[Rendered images with source text]
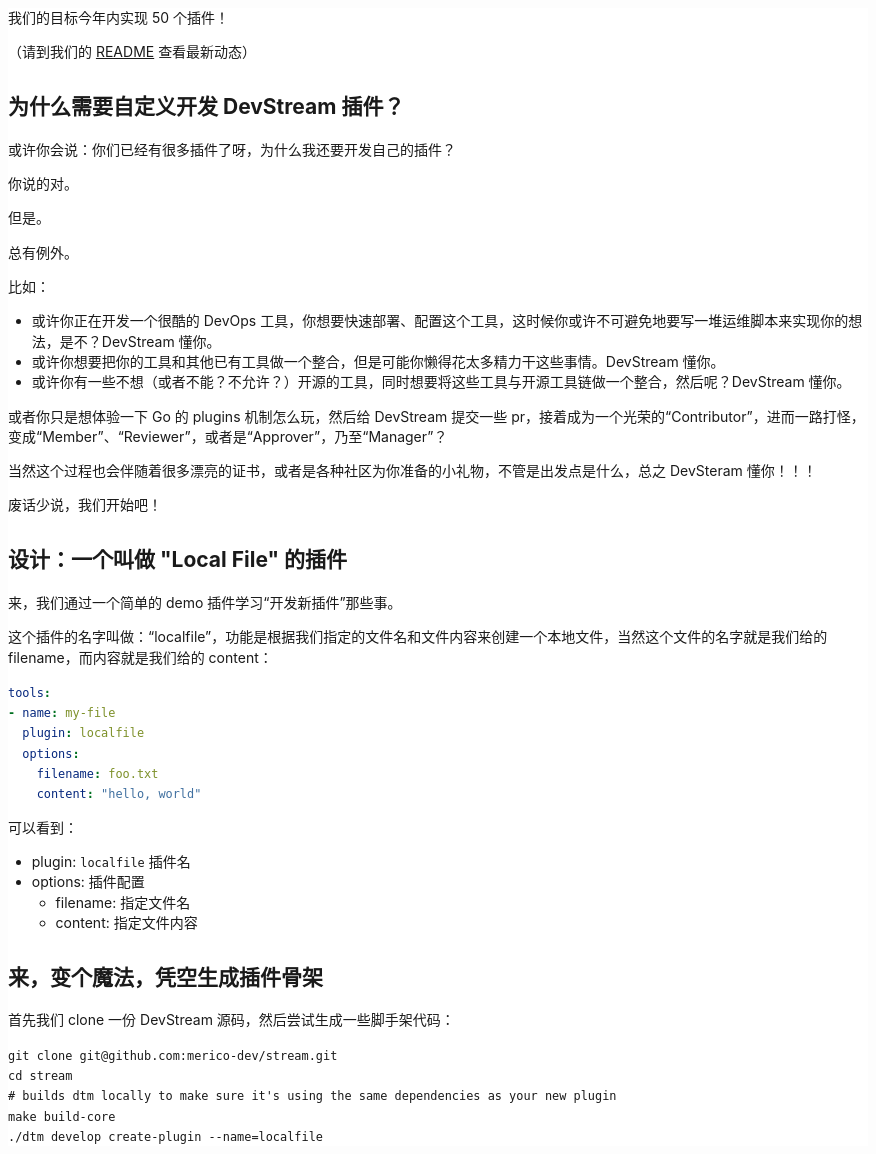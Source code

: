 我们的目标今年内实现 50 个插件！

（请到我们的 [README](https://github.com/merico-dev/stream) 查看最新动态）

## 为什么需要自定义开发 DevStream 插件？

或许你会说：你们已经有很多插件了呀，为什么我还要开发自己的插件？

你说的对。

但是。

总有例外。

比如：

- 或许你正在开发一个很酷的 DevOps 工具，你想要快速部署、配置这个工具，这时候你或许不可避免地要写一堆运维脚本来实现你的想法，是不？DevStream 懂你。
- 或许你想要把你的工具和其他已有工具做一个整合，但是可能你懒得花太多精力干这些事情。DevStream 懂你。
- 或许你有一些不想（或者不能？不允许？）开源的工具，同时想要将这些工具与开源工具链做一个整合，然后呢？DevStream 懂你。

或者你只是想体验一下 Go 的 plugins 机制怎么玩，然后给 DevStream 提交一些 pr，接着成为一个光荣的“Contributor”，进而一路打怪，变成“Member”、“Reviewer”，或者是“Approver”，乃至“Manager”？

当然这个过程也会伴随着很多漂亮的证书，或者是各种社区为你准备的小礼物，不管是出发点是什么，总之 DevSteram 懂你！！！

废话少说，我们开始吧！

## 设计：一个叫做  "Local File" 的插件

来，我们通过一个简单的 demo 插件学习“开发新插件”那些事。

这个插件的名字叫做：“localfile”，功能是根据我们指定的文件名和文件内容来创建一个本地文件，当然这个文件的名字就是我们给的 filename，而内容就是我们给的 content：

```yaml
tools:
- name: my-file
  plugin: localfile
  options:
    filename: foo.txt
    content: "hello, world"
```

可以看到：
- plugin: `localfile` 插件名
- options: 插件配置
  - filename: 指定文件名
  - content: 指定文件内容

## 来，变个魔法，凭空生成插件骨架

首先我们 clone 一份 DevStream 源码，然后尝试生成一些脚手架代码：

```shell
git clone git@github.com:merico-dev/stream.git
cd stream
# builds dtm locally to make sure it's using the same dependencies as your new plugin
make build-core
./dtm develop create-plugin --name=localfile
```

Activity => In the records above, retype exactly the lines from the one with "我们的目标今年内实现 50 个插件！" through the last one.

Answer for the task =>
: 我们的目标今年内实现 50 个插件！

（请到我们的 [README](https://github.com/merico-dev/stream) 查看最新动态）

## 为什么需要自定义开发 DevStream 插件？

或许你会说：你们已经有很多插件了呀，为什么我还要开发自己的插件？

你说的对。

但是。

总有例外。

比如：

- 或许你正在开发一个很酷的 DevOps 工具，你想要快速部署、配置这个工具，这时候你或许不可避免地要写一堆运维脚本来实现你的想法，是不？DevStream 懂你。
- 或许你想要把你的工具和其他已有工具做一个整合，但是可能你懒得花太多精力干这些事情。DevStream 懂你。
- 或许你有一些不想（或者不能？不允许？）开源的工具，同时想要将这些工具与开源工具链做一个整合，然后呢？DevStream 懂你。

或者你只是想体验一下 Go 的 plugins 机制怎么玩，然后给 DevStream 提交一些 pr，接着成为一个光荣的“Contributor”，进而一路打怪，变成“Member”、“Reviewer”，或者是“Approver”，乃至“Manager”？

当然这个过程也会伴随着很多漂亮的证书，或者是各种社区为你准备的小礼物，不管是出发点是什么，总之 DevSteram 懂你！！！

废话少说，我们开始吧！

## 设计：一个叫做  "Local File" 的插件

来，我们通过一个简单的 demo 插件学习“开发新插件”那些事。

这个插件的名字叫做：“localfile”，功能是根据我们指定的文件名和文件内容来创建一个本地文件，当然这个文件的名字就是我们给的 filename，而内容就是我们给的 content：

```yaml
tools:
- name: my-file
  plugin: localfile
  options:
    filename: foo.txt
    content: "hello, world"
```

可以看到：
- plugin: `localfile` 插件名
- options: 插件配置
  - filename: 指定文件名
  - content: 指定文件内容

## 来，变个魔法，凭空生成插件骨架

首先我们 clone 一份 DevStream 源码，然后尝试生成一些脚手架代码：

```shell
git clone git@github.com:merico-dev/stream.git
cd stream
# builds dtm locally to make sure it's using the same dependencies as your new plugin
make build-core
./dtm develop create-plugin --name=localfile
```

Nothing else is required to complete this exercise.